Racial Justice Act should remain intact

To the Editor:

It is painful and, frankly, disgusting to witness North Carolina’s prosecutors and their allies in the General Assembly trying to sabotage the Racial Justice Act and the Innocence Commission. These are two of the finest achievements ever enacted by any state.

Two of the most pernicious proposals would prohibit the Commission from reviewing any evidence previously heard by a judge or jury and forbid applications from prisoners who had pleaded guilty. In other words, the Commission would be half-blinded in all cases and deaf to many.

Innocent people can be induced to confess or even plead guilty to crimes. The Innocence Project cites false confessions or admissions as factors in a fourth of the 289 cases nationwide in which DNA has exonerated prisoners. Recently, our state’s Innocence Commission relied on DNA evidence to secure the release of two Buncombe County men who had pleaded guilty for fear of the death penalty.

As a lifelong journalist in another state, I saw false confessions firsthand. At Tallahassee, a disreputable polygraph operator coerced two men into confessing to a murder, but the “confessions” were so inconsistent with other evidence that the two were interrogated again to be fed more false “facts.” Among the questions: “Did you wear gloves?” Answer: “I guess we wore gloves.” (Emphasis supplied.) That was to explain why their fingerprints had not been found at the crime scene.

The magnitude of the discrepancy became obvious later when fingerprint evidence helped to convict the real perpetrators.

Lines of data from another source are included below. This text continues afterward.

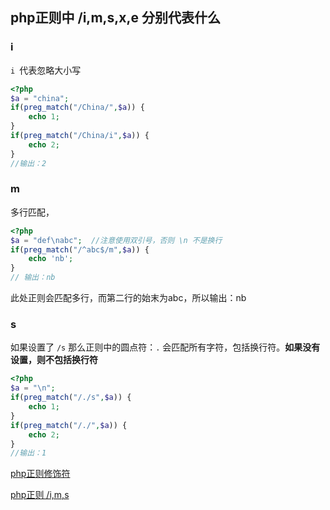 ## php正则中 /i,m,s,x,e 分别代表什么

### i

`i `代表忽略大小写

```php
<?php
$a = "china";
if(preg_match("/China/",$a)) {
    echo 1;
}
if(preg_match("/China/i",$a)) {
    echo 2;
}
//输出：2
```



### m

多行匹配，

```php
<?php
$a = "def\nabc";  //注意使用双引号，否则 \n 不是换行
if(preg_match("/^abc$/m",$a)) {
    echo 'nb';
}
// 输出：nb
```

此处正则会匹配多行，而第二行的始末为abc，所以输出：nb



### s

如果设置了 `/s`  那么正则中的圆点符：`.` 会匹配所有字符，包括换行符。**如果没有设置，则不包括换行符**

```php
<?php
$a = "\n";
if(preg_match("/./s",$a)) {
    echo 1;
}
if(preg_match("/./",$a)) {
    echo 2;
}
//输出：1
```







[php正则修饰符](https://www.php.net/manual/zh/reference.pcre.pattern.modifiers.php)

[php正则 /i,m,s](https://www.php.cn/php-weizijiaocheng-354831.html)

The innocent men were exonerated, but not before one of them had been sent to death row and the other sentenced to life.

Such miscarriages of justice occur all the time, everywhere.

No case has yet been adjudicated under the Racial Justice Act, which is not about releasing anyone but only about fairly applying the death penalty. Of more than 1,100 innocence claims, the Commission has found probable cause in only three. The prosecutors would serve justice better by waiting for the messages rather than trying to kill the messengers.